[YOUR ASSIGNMENT]
Give the number of lines in the data below where the word "Detection" appears, and nothing besides.

[SOURCE MATERIAL]
--------------------------------------------------
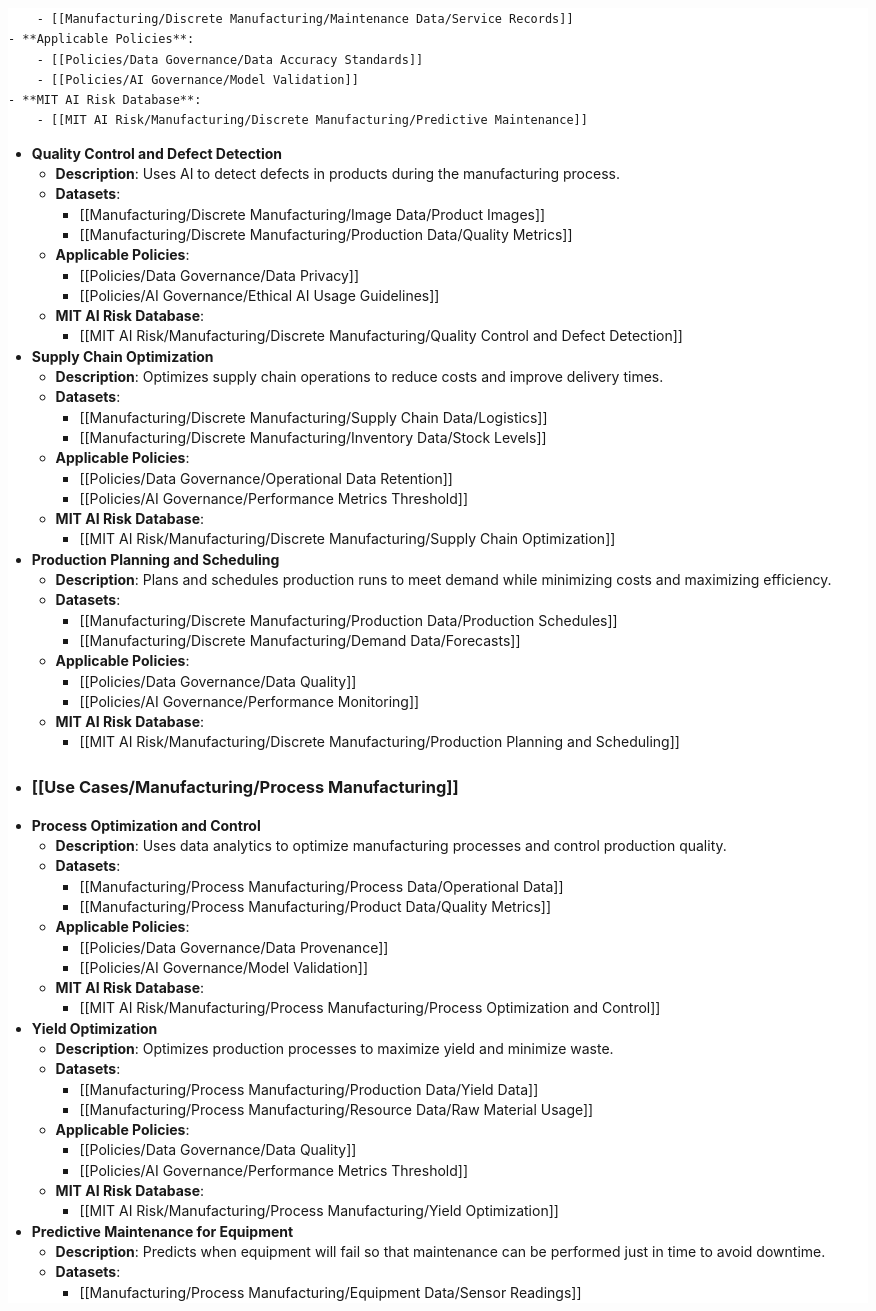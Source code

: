 		- [[Manufacturing/Discrete Manufacturing/Maintenance Data/Service Records]]
	- **Applicable Policies**:
		- [[Policies/Data Governance/Data Accuracy Standards]]
		- [[Policies/AI Governance/Model Validation]]
	- **MIT AI Risk Database**:
		- [[MIT AI Risk/Manufacturing/Discrete Manufacturing/Predictive Maintenance]]
- **Quality Control and Defect Detection**
	- **Description**: Uses AI to detect defects in products during the manufacturing process.
	- **Datasets**:
		- [[Manufacturing/Discrete Manufacturing/Image Data/Product Images]]
		- [[Manufacturing/Discrete Manufacturing/Production Data/Quality Metrics]]
	- **Applicable Policies**:
		- [[Policies/Data Governance/Data Privacy]]
		- [[Policies/AI Governance/Ethical AI Usage Guidelines]]
	- **MIT AI Risk Database**:
		- [[MIT AI Risk/Manufacturing/Discrete Manufacturing/Quality Control and Defect Detection]]
- **Supply Chain Optimization**
	- **Description**: Optimizes supply chain operations to reduce costs and improve delivery times.
	- **Datasets**:
		- [[Manufacturing/Discrete Manufacturing/Supply Chain Data/Logistics]]
		- [[Manufacturing/Discrete Manufacturing/Inventory Data/Stock Levels]]
	- **Applicable Policies**:
		- [[Policies/Data Governance/Operational Data Retention]]
		- [[Policies/AI Governance/Performance Metrics Threshold]]
	- **MIT AI Risk Database**:
		- [[MIT AI Risk/Manufacturing/Discrete Manufacturing/Supply Chain Optimization]]
- **Production Planning and Scheduling**
	- **Description**: Plans and schedules production runs to meet demand while minimizing costs and maximizing efficiency.
	- **Datasets**:
		- [[Manufacturing/Discrete Manufacturing/Production Data/Production Schedules]]
		- [[Manufacturing/Discrete Manufacturing/Demand Data/Forecasts]]
	- **Applicable Policies**:
		- [[Policies/Data Governance/Data Quality]]
		- [[Policies/AI Governance/Performance Monitoring]]
	- **MIT AI Risk Database**:
		- [[MIT AI Risk/Manufacturing/Discrete Manufacturing/Production Planning and Scheduling]]
- ### [[Use Cases/Manufacturing/Process Manufacturing]]
- **Process Optimization and Control**
	- **Description**: Uses data analytics to optimize manufacturing processes and control production quality.
	- **Datasets**:
		- [[Manufacturing/Process Manufacturing/Process Data/Operational Data]]
		- [[Manufacturing/Process Manufacturing/Product Data/Quality Metrics]]
	- **Applicable Policies**:
		- [[Policies/Data Governance/Data Provenance]]
		- [[Policies/AI Governance/Model Validation]]
	- **MIT AI Risk Database**:
		- [[MIT AI Risk/Manufacturing/Process Manufacturing/Process Optimization and Control]]
- **Yield Optimization**
	- **Description**: Optimizes production processes to maximize yield and minimize waste.
	- **Datasets**:
		- [[Manufacturing/Process Manufacturing/Production Data/Yield Data]]
		- [[Manufacturing/Process Manufacturing/Resource Data/Raw Material Usage]]
	- **Applicable Policies**:
		- [[Policies/Data Governance/Data Quality]]
		- [[Policies/AI Governance/Performance Metrics Threshold]]
	- **MIT AI Risk Database**:
		- [[MIT AI Risk/Manufacturing/Process Manufacturing/Yield Optimization]]
- **Predictive Maintenance for Equipment**
	- **Description**: Predicts when equipment will fail so that maintenance can be performed just in time to avoid downtime.
	- **Datasets**:
		- [[Manufacturing/Process Manufacturing/Equipment Data/Sensor Readings]]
--------------------------------------------------
[YOUR RESPONSE]
2